LONDON: They may seem a fast and perfect way to remove those wrinkles, but a cosmetic surgeon is warning that thousands of women could end up with irreversible damage to facial tissue by opting for anti-wrinke injections.

French surgeon Dr Daniel Marchac said that he had based his conclusion after being consulted by 25 patients with irreversible damage to their subcutaneous tissue - the layer of fat underneath their skin - and their fibrous connective tissue.

He then asked 900 surgeons for more evidence on 'filler' jabs like Botox, and now carbon dioxide.

Based on what he has learnt, Dr Marchac believes that one in 20 people will be left with permanent damage by taking such injections.

These 'filler' jabs are of two types: One intended to be permanent and the other to be absorbed into the skin, and repeated after six months.

According to Dr Marchac from time to time these injections create serious problems.

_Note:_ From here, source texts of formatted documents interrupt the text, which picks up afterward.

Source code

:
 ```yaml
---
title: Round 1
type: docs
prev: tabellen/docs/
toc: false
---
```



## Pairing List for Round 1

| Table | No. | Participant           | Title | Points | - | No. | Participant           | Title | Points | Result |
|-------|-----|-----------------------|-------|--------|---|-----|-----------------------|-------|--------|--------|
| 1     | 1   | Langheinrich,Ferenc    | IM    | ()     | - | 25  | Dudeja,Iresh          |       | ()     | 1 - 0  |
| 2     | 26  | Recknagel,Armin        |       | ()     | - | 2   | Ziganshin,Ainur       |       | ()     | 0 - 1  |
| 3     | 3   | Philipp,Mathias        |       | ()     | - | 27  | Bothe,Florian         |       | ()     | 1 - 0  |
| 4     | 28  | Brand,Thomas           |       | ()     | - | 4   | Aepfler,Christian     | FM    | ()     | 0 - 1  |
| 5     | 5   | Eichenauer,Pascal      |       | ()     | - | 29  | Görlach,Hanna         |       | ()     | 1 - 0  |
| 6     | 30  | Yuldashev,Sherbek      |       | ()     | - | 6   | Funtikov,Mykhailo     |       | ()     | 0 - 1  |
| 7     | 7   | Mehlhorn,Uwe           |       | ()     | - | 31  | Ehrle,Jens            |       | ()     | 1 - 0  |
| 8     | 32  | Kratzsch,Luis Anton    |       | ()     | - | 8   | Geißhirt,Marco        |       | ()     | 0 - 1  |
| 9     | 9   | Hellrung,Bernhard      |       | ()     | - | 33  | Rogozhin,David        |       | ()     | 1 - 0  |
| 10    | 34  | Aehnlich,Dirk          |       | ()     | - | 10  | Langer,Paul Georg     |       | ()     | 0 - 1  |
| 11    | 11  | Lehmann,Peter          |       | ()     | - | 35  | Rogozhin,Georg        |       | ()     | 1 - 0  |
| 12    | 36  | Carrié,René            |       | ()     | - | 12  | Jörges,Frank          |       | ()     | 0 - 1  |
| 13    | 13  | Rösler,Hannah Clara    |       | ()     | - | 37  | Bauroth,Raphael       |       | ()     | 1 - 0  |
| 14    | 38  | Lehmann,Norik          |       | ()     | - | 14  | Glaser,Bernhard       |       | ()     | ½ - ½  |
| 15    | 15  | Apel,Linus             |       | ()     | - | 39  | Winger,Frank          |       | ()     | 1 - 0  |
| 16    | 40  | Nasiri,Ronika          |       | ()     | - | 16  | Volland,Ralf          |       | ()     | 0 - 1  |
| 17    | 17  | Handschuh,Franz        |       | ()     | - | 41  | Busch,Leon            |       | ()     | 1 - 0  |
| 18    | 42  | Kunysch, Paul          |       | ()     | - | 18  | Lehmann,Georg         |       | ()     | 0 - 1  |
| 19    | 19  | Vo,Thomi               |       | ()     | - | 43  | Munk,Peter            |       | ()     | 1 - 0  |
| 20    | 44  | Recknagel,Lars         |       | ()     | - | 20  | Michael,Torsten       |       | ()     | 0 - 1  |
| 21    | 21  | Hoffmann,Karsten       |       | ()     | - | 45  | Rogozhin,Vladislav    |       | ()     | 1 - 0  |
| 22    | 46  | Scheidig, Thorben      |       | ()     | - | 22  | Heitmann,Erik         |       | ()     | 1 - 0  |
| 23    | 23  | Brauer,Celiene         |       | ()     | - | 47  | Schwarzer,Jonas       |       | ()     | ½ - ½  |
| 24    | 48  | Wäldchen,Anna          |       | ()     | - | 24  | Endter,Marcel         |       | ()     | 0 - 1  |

"All of the permanent fillers are creating, from time to time, serious problems with bumps and deformities, and sometimes you have to operate," the Daily Mail quoted him, as saying.

"All serious plastic surgeons agree one should avoid permanent fillers. We will see in the future patients of 50 who have had 15 years of fillers, with fibrous, tough tissue we won't be able to do anything with.

"The serious things are the permanent fillers, and the second is abuse of resolvable fillers."

Dr Sherrell Aston, chairman of plastic surgery at Manhattan Eye, Ear and Throat Hospital, New York, said: "I am really concerned that in 15 years we will see a lot of people with lumps and bumps and no good way to treat it."